We went over there once, and now they have cattle grazing there. When I was a kid, I am certain it was sheep, because we went once and it was during sheep shearing. An, I was horrified because they would nick the sheep and the wool would be bloody, and that, for a ten-year-old, you do not forget that. But, it would be an all-day ride to get over there, and that would be something special. 

Kelly: On horseback?

Bowditch: Um hmm. And Mother and Kitty would sometimes see mountain lions over there, and then we would go to various festivals, Indian things. And I was always terrified. There were some Indians who had obviously had a little too much to drink and would come up, and my mother, that, you know, she could handle anything. My father was always working, so he was not part of that. 

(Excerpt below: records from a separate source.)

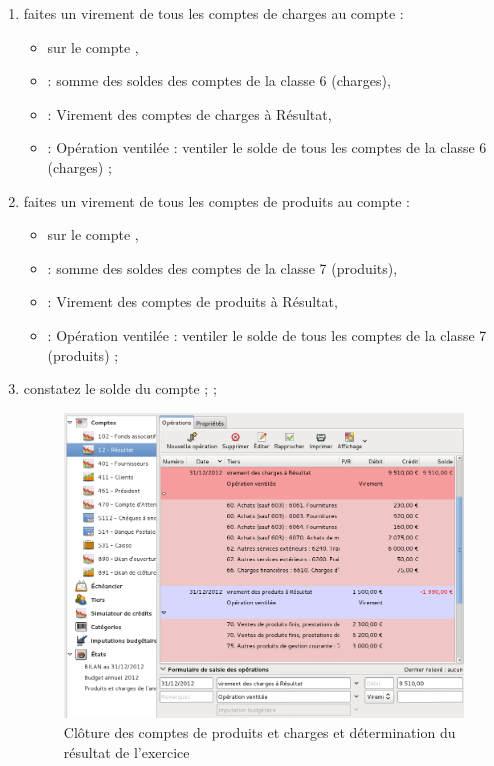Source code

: \begin{enumerate}
	\item faites un virement de tous les comptes de charges au compte  :
		\begin{itemize}
			\item sur le compte ,
			\item {} : somme des soldes des comptes de la classe 6 (charges),					
			\item {} : Virement des comptes de charges à Résultat,
			\item {} : Opération ventilée : ventiler le solde de tous les comptes de la classe 6 (charges) ;
		\end{itemize}			
	\item faites un virement de tous les comptes de produits au compte  :
		\begin{itemize}
			\item sur le compte ,
			\item {} : somme des  soldes des comptes de la classe 7 (produits),					
			\item {} : Virement des comptes de produits à Résultat,
			\item {} : Opération ventilée : ventiler le solde de tous les comptes de la classe 7 (produits) ;
		\end{itemize}	
	\item constatez le solde du compte  \ifIllustration {}; 
	\else ;
	\fi  

\ifIllustration
\begin{figure}[p]
\begin{center}
\includegraphics[scale=0.5]{image/screenshot/asso_chargesProductsClosing}
\end{center}
\caption{Clôture des comptes de produits et charges et détermination du résultat de l'exercice}
\label{asso-chargesProductsClosing-img}
\end{figure}
\fi



\end{enumerate}
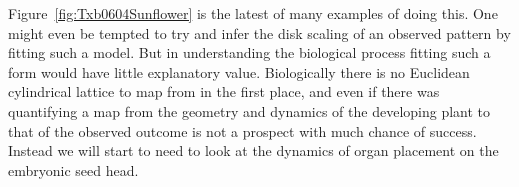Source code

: Figure~\ref{fig:Txb0604Sunflower} is the latest of many examples of doing this. One might even be tempted to try and infer the disk scaling of an observed pattern by fitting such a model. 
But in understanding the biological process fitting such a form would have little explanatory value. Biologically there is no Euclidean cylindrical lattice to map from in the first place, and even if there was quantifying a map from the geometry and dynamics of the developing plant to that of the observed outcome is not a prospect with much chance of success. Instead we will start to need to look at the dynamics of organ placement on the embryonic seed head.  

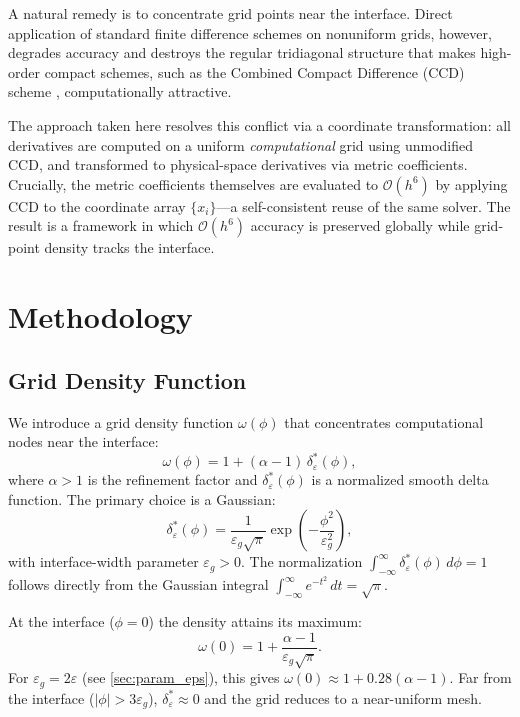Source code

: \documentclass[10pt,a4paper,twocolumn]{article}
\newcommand{\Ord}[1]{\mathcal{O}(#1)}
\newcommand{\eps}{\varepsilon}
\begin{document}
A natural remedy is to concentrate grid points near the interface. Direct
application of standard finite difference schemes on nonuniform grids,
however, degrades accuracy and destroys the regular tridiagonal structure
that makes high-order compact schemes, such as the Combined Compact
Difference (CCD) scheme \cite{ChuFan1998}, computationally attractive.

The approach taken here resolves this conflict via a coordinate
transformation: all derivatives are computed on a uniform \emph{computational}
grid using unmodified CCD, and transformed to physical-space derivatives via
metric coefficients. Crucially, the metric coefficients themselves are
evaluated to $\Ord{h^6}$ by applying CCD to the coordinate array
$\{x_i\}$---a self-consistent reuse of the same solver. The result is a
framework in which $\Ord{h^6}$ accuracy is preserved globally while
grid-point density tracks the interface.

\section{Methodology}
\label{sec:method}

\subsection{Grid Density Function}
\label{sec:density}

We introduce a grid density function $\omega(\phi)$ that concentrates
computational nodes near the interface:
\begin{equation}
  \omega(\phi) = 1 + (\alpha - 1)\,\delta_\eps^*(\phi),
  \label{eq:omega}
\end{equation}
where $\alpha > 1$ is the refinement factor and $\delta_\eps^*(\phi)$ is a
normalized smooth delta function. The primary choice is a Gaussian:
\begin{equation}
  \delta_\eps^*(\phi)
  = \frac{1}{\eps_g\sqrt{\pi}}
    \exp\!\left(-\frac{\phi^2}{\eps_g^2}\right),
  \label{eq:delta_gauss}
\end{equation}
with interface-width parameter $\eps_g > 0$. The normalization
$\int_{-\infty}^{\infty}\delta_\eps^*(\phi)\,d\phi = 1$ follows directly
from the Gaussian integral $\int_{-\infty}^{\infty} e^{-t^2}\,dt =
\sqrt{\pi}$.

At the interface ($\phi = 0$) the density attains its maximum:
\begin{equation}
  \omega(0) = 1 + \frac{\alpha - 1}{\eps_g\sqrt{\pi}}.
  \label{eq:omega_peak}
\end{equation}
For $\eps_g = 2\eps$ (see \cref{sec:param_eps}), this gives
$\omega(0) \approx 1 + 0.28(\alpha - 1)$.  Far from the interface
($|\phi| > 3\eps_g$), $\delta_\eps^* \approx 0$ and the grid
reduces to a near-uniform mesh.
\end{document}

But, it is hard to imagine a better place to grow up than Los Alamos. Moving to Washington later was a big comedown, yeah, city, schools were not as good, that kind of thing.

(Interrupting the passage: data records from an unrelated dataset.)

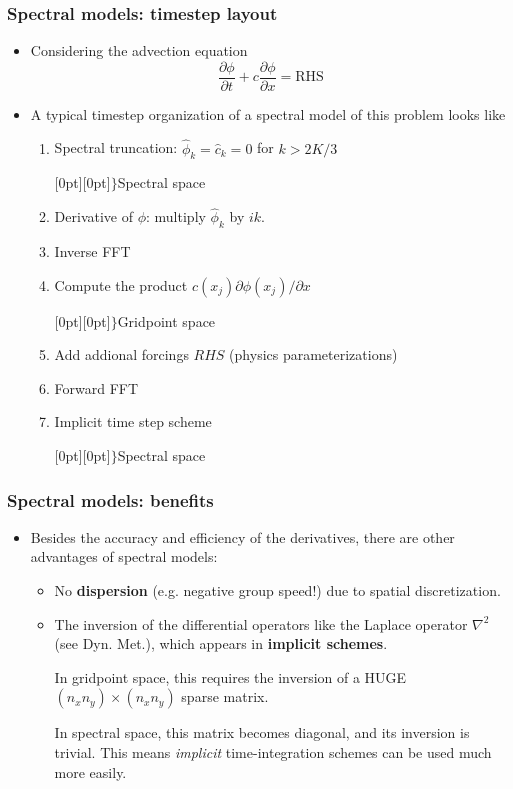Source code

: \documentclass[aspectratio=43,9pt]{beamer}
\begin{document}
%
%
\begin{frame}
	\frametitle{Spectral models: timestep layout}
	\vfill\begin{itemize}
		\item Considering the advection equation
			\begin{equation*}
				\frac{\partial \phi}{\partial t}+c\frac{\partial \phi}{\partial x}=\text{RHS}
			\end{equation*}\vfill
		\item A typical timestep organization of a spectral model of this problem looks like\vfill
			\begin{enumerate}
				\item \parbox{.65\textwidth}{Spectral truncation: $\hat \phi_k = \hat c_k = 0$ for $k>2K/3$}\raisebox{-1.9ex}[0pt][0pt]{$\Bigg\}$\quad Spectral space}
				\item Derivative of $\phi$: multiply $\hat\phi_k$ by $ik$.
				\item Inverse FFT
				\item \parbox{.65\textwidth}{Compute the product $c(x_j) \partial \phi (x_j) / \partial x$}\raisebox{-1.9ex}[0pt][0pt]{$\Bigg\}$\quad Gridpoint space}
				\item Add addional forcings $RHS$ (physics parameterizations)
				\item Forward FFT
				\item \parbox{.65\textwidth}{Implicit time step scheme}\raisebox{0ex}[0pt][0pt]{$\big\}$\quad Spectral space}
			\end{enumerate}
	\end{itemize}\vfill
\end{frame}
%
%
\begin{frame}
	\frametitle{Spectral models: benefits}
	\vfill\begin{itemize}
		\item Besides the accuracy and efficiency of the derivatives, there are other advantages of spectral models:\vfill
		\begin{itemize}
			\item No \textbf{dispersion} (e.g. negative group speed!) due to spatial discretization.\vfill
			\item The inversion of the differential operators like the Laplace operator $\nabla^2$ (see Dyn. Met.), which appears in \textbf{implicit schemes}.\vspace*{2ex}
				\par
				In gridpoint space, this requires the inversion of a HUGE $(n_xn_y)\times(n_xn_y)$ sparse matrix.
				\vspace*{2ex}\par
				In spectral space, this matrix becomes diagonal, and its inversion is trivial. This means \emph{implicit} time-integration schemes can be used much more easily.
		\end{itemize}
	\end{itemize}\vfill
\end{frame}
\end{document}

Kelly: What about the Hispanic community that surrounds Los Alamos? We understand many of them worked in the lab.

Bowditch: Yeah, well, there were, well Laurencita Gonzales, whom I mentioned as having the highest IQ in the school. And there was a boy, I think his name was Roberto Sandoval, and he was offended, or his mother, was when he was referred to as a Mexican. “Spanish-American” was the preferred designation, so I caught onto that. And, boys, I was a pretty good student and boys were, you know, there is the—girls grow up faster than boys. And I could not believe some of the stupid things boys did. Somebody invited me, I cannot remember, one of the scientist’s sons, invited me to come over for glass blowing. It was boring, and he ended up cutting him, a little place on his wrist and putting a piece of glass under. And, I thought, “How can these”—you know, I thought boys were next to subhuman. I mean, why did they do such dumb things? Sort of like my sister, always putting her foot in the deviled eggs or something. 

But some were nice, the Bradbury boys were very nice, and there was a Sim Allison I used to play with, and Joanna. It was a nice group of kids, but riding was my chief—riding and doing school work and a little gardening. Riding in ambulances.

Kelly: Yes. So, you mentioned later on in your life you had met Oppenheimer when he was speaking at Harvard. How much did you interact with him when you were a child, other than serving hors d’oeuvres and you were babysitting?

Bowditch: Oh, you know, he would come over to our house, we would go there. But much more memorable are the times we went to Princeton, because then it would just be the Oppies and us, and me trying to do my geometry homework.

Kelly: That is great.

Bowditch: And I think Kitty came down, they came down to Washington once, and Mother and Kitty and I went out to lunch. And then Kitty said she had to do some shopping, so we went with her and I was absolutely astounded. Because our family is fairly well-fleshed, and as I remember, Kitty could only buy size 5 underwear, and we had bigger underwear, so that stuck in my mind. 

Kitty, you know, this was the beginning of the sort of McCarthy era, and I think Kitty felt guilty because she had been a communist, and she said to my mother, “Do you think they are down on Robert because he is Jewish?” Well, I do not think that could possibly have been the case, but the fact that his brother was communist and Kitty had been a communist. She wanted to find some other reason, which is perfectly human.

I once asked Lois Bradbury, when I was an adult. In fact, we had a child who had graduated from college in Colorado and we went down to show him New Mexico after graduation. And, we went to call on the Bradburys, and I said to Lois, “Why is she always portrayed as such an unpleasant person? That was not my memory of Kitty at all.” 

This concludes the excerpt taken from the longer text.